Medical textbooks are normally referred to by the primary authors’ name, and most of these books are listed that way. They are all listed with sufficient information that they can be identified on Amazon or whatever. Many are also available as illegal downloads, as well.

Generally, you don’t have to have the latest version of a medical textbook – but you don’t want one that is decades out of date, either.

Medical science does change, and things that were considered appropriate treatment even ten years ago are now known to be dangerous, or vice-versa, so try and use the most current books available and review several different books for a consensus for treatment.

Before you start

Medical Terminology

Chabner, Medical Terminology: A short course

Medicine has its own language, and words mean very specific things. You need to understand this language.

Medical Dictionary (Professional level). Any of the following dictionaries are fine, preference for one or another is purely personal.

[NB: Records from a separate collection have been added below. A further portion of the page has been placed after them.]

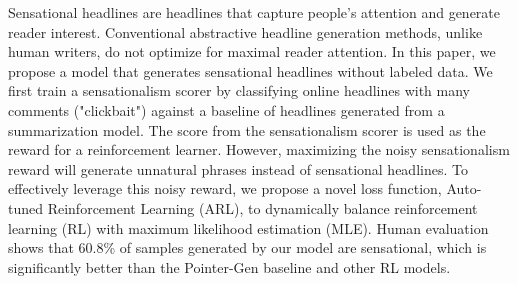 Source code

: Sensational headlines are headlines that capture people's attention and generate reader interest. Conventional abstractive headline generation methods, unlike human writers, do not optimize for maximal reader attention. In this paper, we propose a model that generates sensational headlines without labeled data. We first train a sensationalism scorer by classifying online headlines with many comments ("clickbait") against a baseline of headlines generated from a summarization model. The score from the sensationalism scorer is used as the reward for a reinforcement learner. However, maximizing the noisy sensationalism reward will generate unnatural phrases instead of sensational headlines. To effectively leverage this noisy reward, we propose a novel loss function, Auto-tuned Reinforcement Learning (ARL), to dynamically balance reinforcement learning (RL) with maximum likelihood estimation (MLE). Human evaluation shows that  60.8\% of samples generated by our model are sensational, which is significantly better than the Pointer-Gen baseline and other RL models. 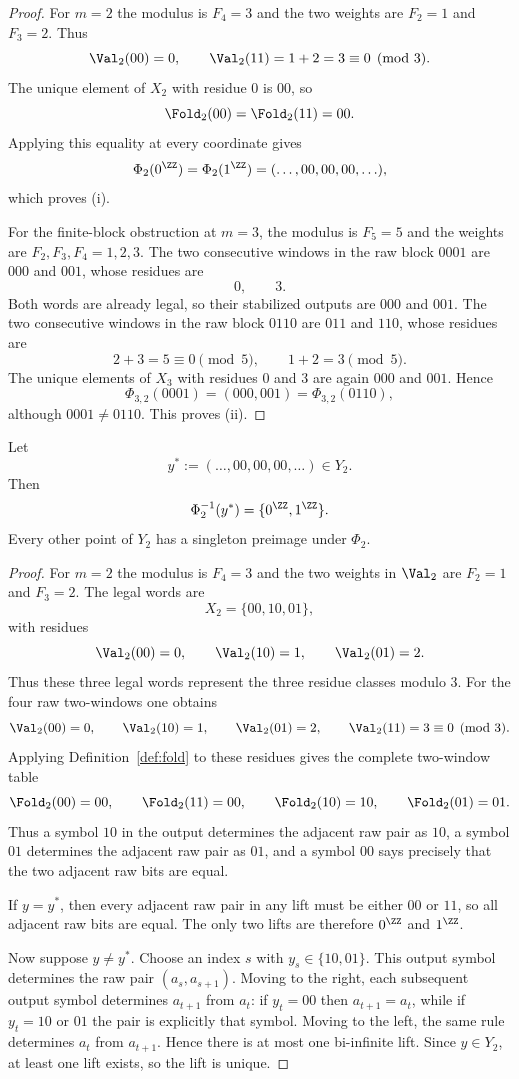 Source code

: \begin{proof}
For $m=2$ the modulus is $F_4=3$ and the two weights are
$F_2=1$ and $F_3=2$.  Thus
\[
\Val_2(00)=0,\qquad \Val_2(11)=1+2=3\equiv0\pmod 3.
\]
The unique element of $X_2$ with residue $0$ is $00$, so
\[
\Fold_2(00)=\Fold_2(11)=00.
\]
Applying this equality at every coordinate gives
\[
\Phi_2(0^{\ZZ})=\Phi_2(1^{\ZZ})=(\ldots,00,00,00,\ldots),
\]
which proves (i).

For the finite-block obstruction at $m=3$, the modulus is $F_5=5$ and the
weights are $F_2,F_3,F_4=1,2,3$.  The two consecutive windows in the raw block
$0001$ are $000$ and $001$, whose residues are
\[
0,\qquad 3.
\]
Both words are already legal, so their stabilized outputs are $000$ and
$001$.  The two consecutive windows in the raw block $0110$ are $011$ and
$110$, whose residues are
\[
2+3=5\equiv0\pmod5,\qquad 1+2=3\pmod5.
\]
The unique elements of $X_3$ with residues $0$ and $3$ are again $000$ and
$001$.  Hence
\[
\Phi_{3,2}(0001)=(000,001)=\Phi_{3,2}(0110),
\]
although $0001\ne0110$.  This proves (ii).
\end{proof}

\begin{theorem}\label{thm:m2-branch-locus}
Let
\[
y^\ast:=(\ldots,00,00,00,\ldots)\in Y_2.
\]
Then
\[
\Phi_2^{-1}(y^\ast)=\{0^{\ZZ},1^{\ZZ}\}.
\]
Every other point of $Y_2$ has a singleton preimage under $\Phi_2$.
\end{theorem}

\begin{proof}
For $m=2$ the modulus is $F_4=3$ and the two weights in $\Val_2$ are
$F_2=1$ and $F_3=2$.  The legal words are
\[
X_2=\{00,10,01\},
\]
with residues
\[
\Val_2(00)=0,\qquad \Val_2(10)=1,\qquad \Val_2(01)=2.
\]
Thus these three legal words represent the three residue classes modulo $3$.
For the four raw two-windows one obtains
\[
\Val_2(00)=0,\qquad
\Val_2(10)=1,\qquad
\Val_2(01)=2,\qquad
\Val_2(11)=3\equiv0\pmod3.
\]
Applying Definition~\ref{def:fold} to these residues gives the complete
two-window table
\[
\Fold_2(00)=00,\qquad \Fold_2(11)=00,\qquad
\Fold_2(10)=10,\qquad \Fold_2(01)=01.
\]
Thus a symbol $10$ in the output determines the adjacent raw pair as $10$, a
symbol $01$ determines the adjacent raw pair as $01$, and a symbol $00$ says
precisely that the two adjacent raw bits are equal.

If $y=y^\ast$, then every adjacent raw pair in any lift must be either $00$ or
$11$, so all adjacent raw bits are equal.  The only two lifts are therefore
$0^{\ZZ}$ and $1^{\ZZ}$.

Now suppose $y\ne y^\ast$.  Choose an index $s$ with
$y_s\in\{10,01\}$.  This output symbol determines the raw pair
$(a_s,a_{s+1})$.  Moving to the right, each subsequent output symbol determines
$a_{t+1}$ from $a_t$: if $y_t=00$ then $a_{t+1}=a_t$, while if
$y_t=10$ or $01$ the pair is explicitly that symbol.  Moving to the left,
the same rule determines $a_t$ from $a_{t+1}$.  Hence there is at most one
bi-infinite lift.  Since $y\in Y_2$, at least one lift exists, so the lift is
unique.
\end{proof}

Stedman’s Medical Dictionary
Dorland’s Illustrated Medical Dictionary
Taber’s Cyclopedic Medical Dictionary

Laypersons level

Merriam-Websters Medical Dictionary

English Dictionary

Sometimes you have to get to basics to understand the topic.

Basic Medical Texts: Common textbooks used in current Medical School curriculums, and following a more or less typical progression of courses. These give you the fundamental knowledge to be able to effectively use the specialty books and pocket guides mentioned later.

Anatomy – How the body is put together in a general sense. Keep in mind that nobody is exactly like the pictures, there is no such thing as ‘normal’ when talking about people – just ‘normal range’.

Netter (Drawings of how the body is supposed to look)
Rohen (Photos of how embalmed bodies actually look. Live people, and unembalmbed bodies, don’t look at all like these pictures.)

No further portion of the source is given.